# k-Nearest Neighbors Classifier (k-NN)

The k-NN is one of the simplest classifiers in Machine Learning. Differently from other common supervised techniques, it does not perform a **learning**; instead, the algorithm checks the distance between the instance that will be classified and other feature vectors from the dataset. Due to its simplicity, it is often used in benchmarks of complex classifiers, like Artificial Neural Network (**ANN**) and Suport Vector Machine (**SVM**).

This notebook shows how the dimensionality reduction algorithms required for this work affects the 
accuracy of the k-NN classifier in the classification task posed by the Covertype dataset.
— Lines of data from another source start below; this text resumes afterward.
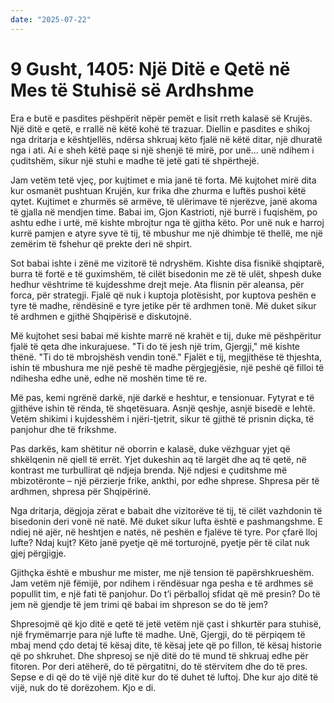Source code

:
 ```yaml
---
date: "2025-07-22"
---
```


# 9 Gusht, 1405: Një Ditë e Qetë në Mes të Stuhisë së Ardhshme

Era e butë e pasdites pëshpërit nëpër pemët e lisit rreth kalasë së Krujës. Një ditë e qetë, e rrallë në këtë kohë të trazuar.  Diellin e pasdites e shikoj nga dritarja e kështjellës, ndërsa shkruaj këto fjalë në këtë ditar, një dhuratë nga i ati. Ai e sheh këtë paqe si një shenjë të mirë, por unë... unë ndihem i çuditshëm, sikur një stuhi e madhe të jetë gati të shpërthejë.

Jam vetëm tetë vjeç, por kujtimet e mia janë të forta.  Më kujtohet mirë dita kur osmanët pushtuan Krujën, kur frika dhe zhurma e luftës pushoi këtë qytet. Kujtimet e zhurmës së armëve, të ulërimave të njerëzve, janë akoma të gjalla në mendjen time.  Babai im, Gjon Kastrioti, një burrë i fuqishëm, po ashtu edhe i urtë, më kishte mbrojtur nga të gjitha këto.  Por unë nuk e harroj kurrë pamjen e atyre syve të tij, të mbushur me një dhimbje të thellë, me një zemërim të fshehur që prekte deri në shpirt.

Sot babai ishte i zënë me vizitorë të ndryshëm. Kishte disa fisnikë shqiptarë, burra të fortë e të guximshëm, të cilët bisedonin me zë të ulët, shpesh duke hedhur vështrime të kujdesshme drejt meje.  Ata flisnin për aleansa, për forca, për strategji. Fjalë që nuk i kuptoja plotësisht, por kuptova peshën e tyre të madhe, rëndësinë e tyre jetike për të ardhmen tonë. Më duket sikur të ardhmen e gjithë Shqipërisë e diskutojnë.

Më kujtohet sesi babai më kishte marrë në krahët e tij, duke më pëshpëritur fjalë të qeta dhe inkurajuese.  "Ti do të jesh një trim, Gjergji," më kishte thënë.  "Ti do të mbrojshësh vendin tonë." Fjalët e tij, megjithëse të thjeshta, ishin të mbushura me një peshë të madhe përgjegjësie, një peshë që filloi të ndihesha edhe unë, edhe në moshën time të re.

Më pas,  kemi ngrënë darkë, një darkë e heshtur, e tensionuar.  Fytyrat e të gjithëve ishin të rënda, të shqetësuara.  Asnjë qeshje, asnjë bisedë e lehtë. Vetëm shikimi i kujdesshëm i njëri-tjetrit, sikur të gjithë të prisnin diçka, të panjohur dhe të frikshme.

Pas darkës, kam shëtitur në oborrin e kalasë, duke vëzhguar yjet që shkëlqenin në qiell të errët.  Yjet dukeshin aq të largët dhe aq të qetë, në kontrast me turbullirat që ndjeja brenda.  Një ndjesi e çuditshme më mbizotëronte – një përzierje frike, ankthi, por edhe shprese.  Shpresa për të ardhmen, shpresa për Shqipërinë.

Nga dritarja, dëgjoja zërat e babait dhe vizitorëve të tij, të cilët vazhdonin të bisedonin deri vonë në natë.  Më duket sikur lufta është e pashmangshme. E ndiej në ajër, në heshtjen e natës, në peshën e fjalëve të tyre. Por çfarë lloj lufte?  Ndaj kujt?  Këto janë pyetje që më torturojnë, pyetje për të cilat nuk gjej përgjigje.

Gjithçka është e mbushur me mister, me një tension të papërshkrueshëm.  Jam vetëm një fëmijë, por ndihem i rëndësuar nga pesha e të ardhmes së popullit tim, e një fati të panjohur.  Do t’i përballoj sfidat që më presin?  Do të jem në gjendje të jem trimi që babai im shpreson se do të jem?

Shpresojmë që kjo ditë e qetë të jetë vetëm një çast i shkurtër para stuhisë, një frymëmarrje para një lufte të madhe.  Unë, Gjergji, do të përpiqem të mbaj mend çdo detaj të kësaj dite, të kësaj jete që po fillon, të kësaj historie që po shkruhet.  Dhe shpresoj se një ditë do të mund të shkruaj edhe për fitoren.  Por deri atëherë, do të përgatitni, do të stërvitem dhe do të pres.  Sepse e di që do të vijë një ditë kur do të duhet të luftoj.  Dhe kur ajo ditë të vijë, nuk do të dorëzohem.  Kjo e di.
Sections
are organized as follows: first, we import all necessary libraries to run k-NN from the
`sklearn` library and load the dataset, separating data from targets; then we load the results
datasets and define a function to perform k-NN over them, running also cross-validation
to validate the results; finally we compare the performance of the classifier according
to each reduced or extracted set of attributes.

## Implementation

### Import libraries 
Let's first import the libraries, mainly `pandas`, `numpy` and k-NN implementation from `sklearn`:

In [1]:
# Import libraries
import pandas as pd
import numpy as np
from sklearn.neighbors import KNeighborsClassifier
import random

### Loading the datasets

Now, load the train and test datasets, taking the targets apart from the features:

In [4]:
# Train datasets
original_train = pd.read_csv('../datasets/covertype_train.csv')
original_norm_train = pd.read_csv('../datasets/covertype_norm_train.csv')
lda_train = pd.read_csv('../datasets/covertype_lda_train_raw.csv')
lda_norm_train = pd.read_csv('../datasets/covertype_lda_train.csv')

# Targets
target_original_train = original_train.iloc[:,-1]
target_original_norm_train = original_norm_train.iloc[:,-1]
target_lda_train = lda_train.iloc[:,-1]
target_lda_norm_train = lda_norm_train.iloc[:,-1]

# Dataset without classes
data_original_train = original_train.iloc[:,:-1]
data_original_norm_train = original_norm_train.iloc[:,:-1]
data_lda_train = lda_train.iloc[:,:-1]
data_lda_norm_train = lda_norm_train.iloc[:,:-1]